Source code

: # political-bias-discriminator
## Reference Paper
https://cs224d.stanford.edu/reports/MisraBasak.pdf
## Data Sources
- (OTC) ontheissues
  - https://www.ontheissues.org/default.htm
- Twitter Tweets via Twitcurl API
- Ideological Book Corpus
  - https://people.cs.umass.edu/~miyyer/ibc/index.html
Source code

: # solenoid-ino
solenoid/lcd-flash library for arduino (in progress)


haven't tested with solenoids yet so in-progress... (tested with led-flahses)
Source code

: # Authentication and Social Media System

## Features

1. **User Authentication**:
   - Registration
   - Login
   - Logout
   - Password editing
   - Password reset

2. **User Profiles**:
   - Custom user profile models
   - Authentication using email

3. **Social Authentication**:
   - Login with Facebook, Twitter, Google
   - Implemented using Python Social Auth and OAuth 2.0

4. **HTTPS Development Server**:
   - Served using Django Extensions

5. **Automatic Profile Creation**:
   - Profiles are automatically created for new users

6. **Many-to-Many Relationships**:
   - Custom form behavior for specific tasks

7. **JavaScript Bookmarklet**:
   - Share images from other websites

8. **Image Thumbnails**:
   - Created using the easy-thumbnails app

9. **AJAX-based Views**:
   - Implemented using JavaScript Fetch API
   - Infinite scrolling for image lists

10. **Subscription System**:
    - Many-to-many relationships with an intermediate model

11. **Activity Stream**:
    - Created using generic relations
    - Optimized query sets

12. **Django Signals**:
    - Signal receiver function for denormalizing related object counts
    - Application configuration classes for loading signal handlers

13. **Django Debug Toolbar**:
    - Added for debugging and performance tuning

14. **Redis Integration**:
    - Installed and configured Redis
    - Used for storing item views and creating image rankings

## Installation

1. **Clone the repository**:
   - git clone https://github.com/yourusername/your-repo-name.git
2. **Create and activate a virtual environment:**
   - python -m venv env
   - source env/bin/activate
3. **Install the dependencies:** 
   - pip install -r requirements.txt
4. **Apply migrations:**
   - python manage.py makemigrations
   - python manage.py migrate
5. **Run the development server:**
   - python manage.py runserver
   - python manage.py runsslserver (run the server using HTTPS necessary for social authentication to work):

# # # # #

Word for word, restate all of the data shown above.

**COMPLETED TASK**
Source code

: # political-bias-discriminator
## Reference Paper
https://cs224d.stanford.edu/reports/MisraBasak.pdf
## Data Sources
- (OTC) ontheissues
  - https://www.ontheissues.org/default.htm
- Twitter Tweets via Twitcurl API
- Ideological Book Corpus
  - https://people.cs.umass.edu/~miyyer/ibc/index.html
Source code

: # solenoid-ino
solenoid/lcd-flash library for arduino (in progress)


haven't tested with solenoids yet so in-progress... (tested with led-flahses)
Source code

: # Authentication and Social Media System

## Features

1. **User Authentication**:
   - Registration
   - Login
   - Logout
   - Password editing
   - Password reset

2. **User Profiles**:
   - Custom user profile models
   - Authentication using email

3. **Social Authentication**:
   - Login with Facebook, Twitter, Google
   - Implemented using Python Social Auth and OAuth 2.0

4. **HTTPS Development Server**:
   - Served using Django Extensions

5. **Automatic Profile Creation**:
   - Profiles are automatically created for new users

6. **Many-to-Many Relationships**:
   - Custom form behavior for specific tasks

7. **JavaScript Bookmarklet**:
   - Share images from other websites

8. **Image Thumbnails**:
   - Created using the easy-thumbnails app

9. **AJAX-based Views**:
   - Implemented using JavaScript Fetch API
   - Infinite scrolling for image lists

10. **Subscription System**:
    - Many-to-many relationships with an intermediate model

11. **Activity Stream**:
    - Created using generic relations
    - Optimized query sets

12. **Django Signals**:
    - Signal receiver function for denormalizing related object counts
    - Application configuration classes for loading signal handlers

13. **Django Debug Toolbar**:
    - Added for debugging and performance tuning

14. **Redis Integration**:
    - Installed and configured Redis
    - Used for storing item views and creating image rankings

## Installation

1. **Clone the repository**:
   - git clone https://github.com/yourusername/your-repo-name.git
2. **Create and activate a virtual environment:**
   - python -m venv env
   - source env/bin/activate
3. **Install the dependencies:** 
   - pip install -r requirements.txt
4. **Apply migrations:**
   - python manage.py makemigrations
   - python manage.py migrate
5. **Run the development server:**
   - python manage.py runserver
   - python manage.py runsslserver (run the server using HTTPS necessary for social authentication to work):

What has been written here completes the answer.